## Data records
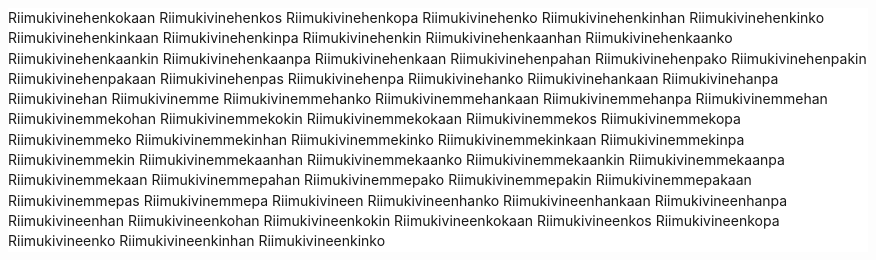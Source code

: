 Riimukivinehenkokaan
Riimukivinehenkos
Riimukivinehenkopa
Riimukivinehenko
Riimukivinehenkinhan
Riimukivinehenkinko
Riimukivinehenkinkaan
Riimukivinehenkinpa
Riimukivinehenkin
Riimukivinehenkaanhan
Riimukivinehenkaanko
Riimukivinehenkaankin
Riimukivinehenkaanpa
Riimukivinehenkaan
Riimukivinehenpahan
Riimukivinehenpako
Riimukivinehenpakin
Riimukivinehenpakaan
Riimukivinehenpas
Riimukivinehenpa
Riimukivinehanko
Riimukivinehankaan
Riimukivinehanpa
Riimukivinehan
Riimukivinemme
Riimukivinemmehanko
Riimukivinemmehankaan
Riimukivinemmehanpa
Riimukivinemmehan
Riimukivinemmekohan
Riimukivinemmekokin
Riimukivinemmekokaan
Riimukivinemmekos
Riimukivinemmekopa
Riimukivinemmeko
Riimukivinemmekinhan
Riimukivinemmekinko
Riimukivinemmekinkaan
Riimukivinemmekinpa
Riimukivinemmekin
Riimukivinemmekaanhan
Riimukivinemmekaanko
Riimukivinemmekaankin
Riimukivinemmekaanpa
Riimukivinemmekaan
Riimukivinemmepahan
Riimukivinemmepako
Riimukivinemmepakin
Riimukivinemmepakaan
Riimukivinemmepas
Riimukivinemmepa
Riimukivineen
Riimukivineenhanko
Riimukivineenhankaan
Riimukivineenhanpa
Riimukivineenhan
Riimukivineenkohan
Riimukivineenkokin
Riimukivineenkokaan
Riimukivineenkos
Riimukivineenkopa
Riimukivineenko
Riimukivineenkinhan
Riimukivineenkinko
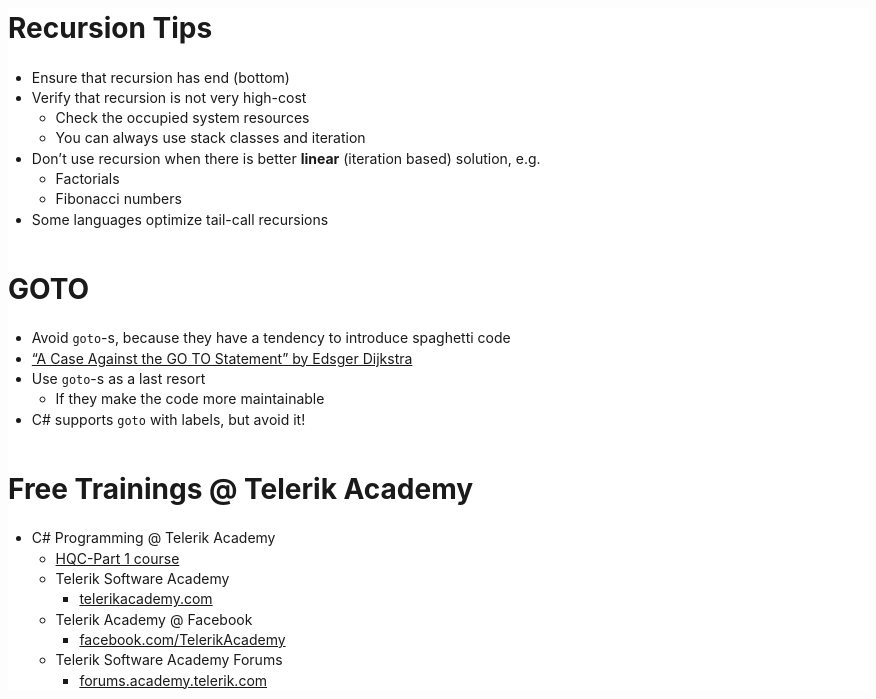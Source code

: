 



# Recursion Tips
- Ensure that recursion has end (bottom)
- Verify that recursion is not very high-cost
  - Check the occupied system resources
  - You can always use stack classes and iteration
- Don’t use recursion when there is better **linear** (iteration based) solution, e.g.
  - Factorials
  - Fibonacci numbers
- Some languages optimize tail-call recursions



# GOTO
- Avoid `goto`-s, because they have a tendency to introduce spaghetti code
- [“A Case Against the GO TO Statement” by Edsger Dijkstra](http://www.cs.utexas.edu/users/EWD/transcriptions/EWD02xx/EWD215.html)
- Use `goto`-s as a last resort
  - If they make the code more maintainable
- C# supports `goto` with labels, but avoid it!








# Free Trainings @ Telerik Academy
- C# Programming @ Telerik Academy
    - [HQC-Part 1 course](http://academy.telerik.com/student-courses/programming/high-quality-code-part-1/about)
  - Telerik Software Academy
    - [telerikacademy.com](https://telerikacademy.com)
  - Telerik Academy @ Facebook
    - [facebook.com/TelerikAcademy](facebook.com/TelerikAcademy)
  - Telerik Software Academy Forums
    - [forums.academy.telerik.com](forums.academy.telerik.com)
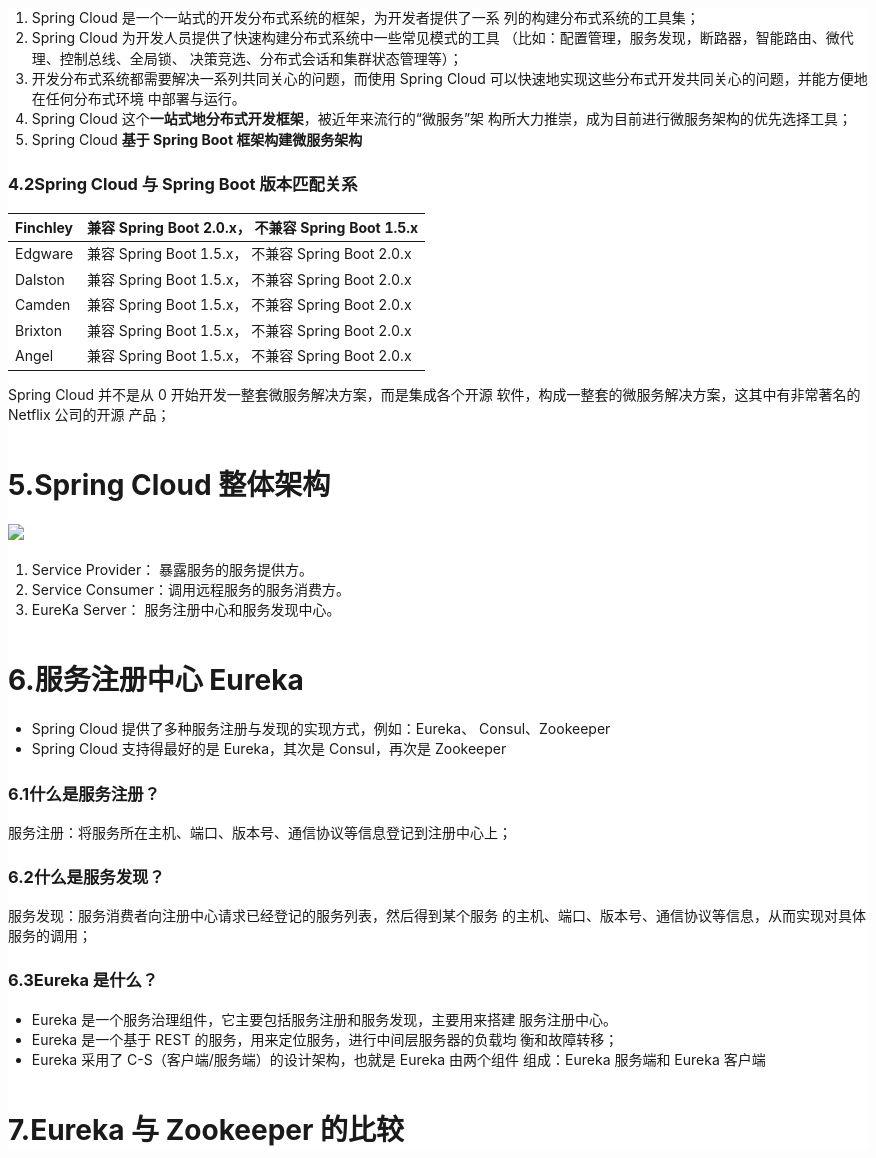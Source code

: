 1. Spring Cloud 是一个一站式的开发分布式系统的框架，为开发者提供了一系 列的构建分布式系统的工具集； 
2. Spring Cloud 为开发人员提供了快速构建分布式系统中一些常见模式的工具 （比如：配置管理，服务发现，断路器，智能路由、微代理、控制总线、全局锁、 决策竞选、分布式会话和集群状态管理等）； 
3. 开发分布式系统都需要解决一系列共同关心的问题，而使用 Spring Cloud 可以快速地实现这些分布式开发共同关心的问题，并能方便地在任何分布式环境 中部署与运行。
4.  Spring Cloud 这个**一站式地分布式开发框架**，被近年来流行的“微服务”架 构所大力推崇，成为目前进行微服务架构的优先选择工具； 
5. Spring Cloud **基于 Spring Boot 框架构建微服务架构**



### 4.2Spring Cloud 与 Spring Boot 版本匹配关系 

| Finchley | 兼容 Spring Boot 2.0.x， 不兼容 Spring Boot 1.5.x |
| -------- | ------------------------------------------------- |
| Edgware  | 兼容 Spring Boot 1.5.x， 不兼容 Spring Boot 2.0.x |
| Dalston  | 兼容 Spring Boot 1.5.x， 不兼容 Spring Boot 2.0.x |
| Camden   | 兼容 Spring Boot 1.5.x， 不兼容 Spring Boot 2.0.x |
| Brixton  | 兼容 Spring Boot 1.5.x， 不兼容 Spring Boot 2.0.x |
| Angel    | 兼容 Spring Boot 1.5.x， 不兼容 Spring Boot 2.0.x |

Spring Cloud 并不是从 0 开始开发一整套微服务解决方案，而是集成各个开源 软件，构成一整套的微服务解决方案，这其中有非常著名的 Netflix 公司的开源 产品；

# 5.Spring Cloud 整体架构

![](https://gitee.com/telei/picgoimage/raw/master/img/image-20210719161008810.png)

1. Service Provider： 暴露服务的服务提供方。 
2. Service Consumer：调用远程服务的服务消费方。 
3. EureKa Server： 服务注册中心和服务发现中心。

# 6.服务注册中心 Eureka

- Spring Cloud 提供了多种服务注册与发现的实现方式，例如：Eureka、 Consul、Zookeeper
- Spring Cloud 支持得最好的是 Eureka，其次是 Consul，再次是 Zookeeper

### 6.1什么是服务注册？

服务注册：将服务所在主机、端口、版本号、通信协议等信息登记到注册中心上；

### 6.2什么是服务发现？

服务发现：服务消费者向注册中心请求已经登记的服务列表，然后得到某个服务 的主机、端口、版本号、通信协议等信息，从而实现对具体服务的调用；

### 6.3Eureka 是什么？

- Eureka 是一个服务治理组件，它主要包括服务注册和服务发现，主要用来搭建 服务注册中心。
- Eureka 是一个基于 REST 的服务，用来定位服务，进行中间层服务器的负载均 衡和故障转移；
- Eureka 采用了 C-S（客户端/服务端）的设计架构，也就是 Eureka 由两个组件 组成：Eureka 服务端和 Eureka 客户端

# 7.Eureka 与 Zookeeper 的比较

## Your task
Pull from the data each line where the string "Boot" turns up.

## Exercise output
5. Spring Cloud **基于 Spring Boot 框架构建微服务架构**
### 4.2Spring Cloud 与 Spring Boot 版本匹配关系 
| Finchley | 兼容 Spring Boot 2.0.x， 不兼容 Spring Boot 1.5.x |
| Edgware  | 兼容 Spring Boot 1.5.x， 不兼容 Spring Boot 2.0.x |
| Dalston  | 兼容 Spring Boot 1.5.x， 不兼容 Spring Boot 2.0.x |
| Camden   | 兼容 Spring Boot 1.5.x， 不兼容 Spring Boot 2.0.x |
| Brixton  | 兼容 Spring Boot 1.5.x， 不兼容 Spring Boot 2.0.x |
| Angel    | 兼容 Spring Boot 1.5.x， 不兼容 Spring Boot 2.0.x |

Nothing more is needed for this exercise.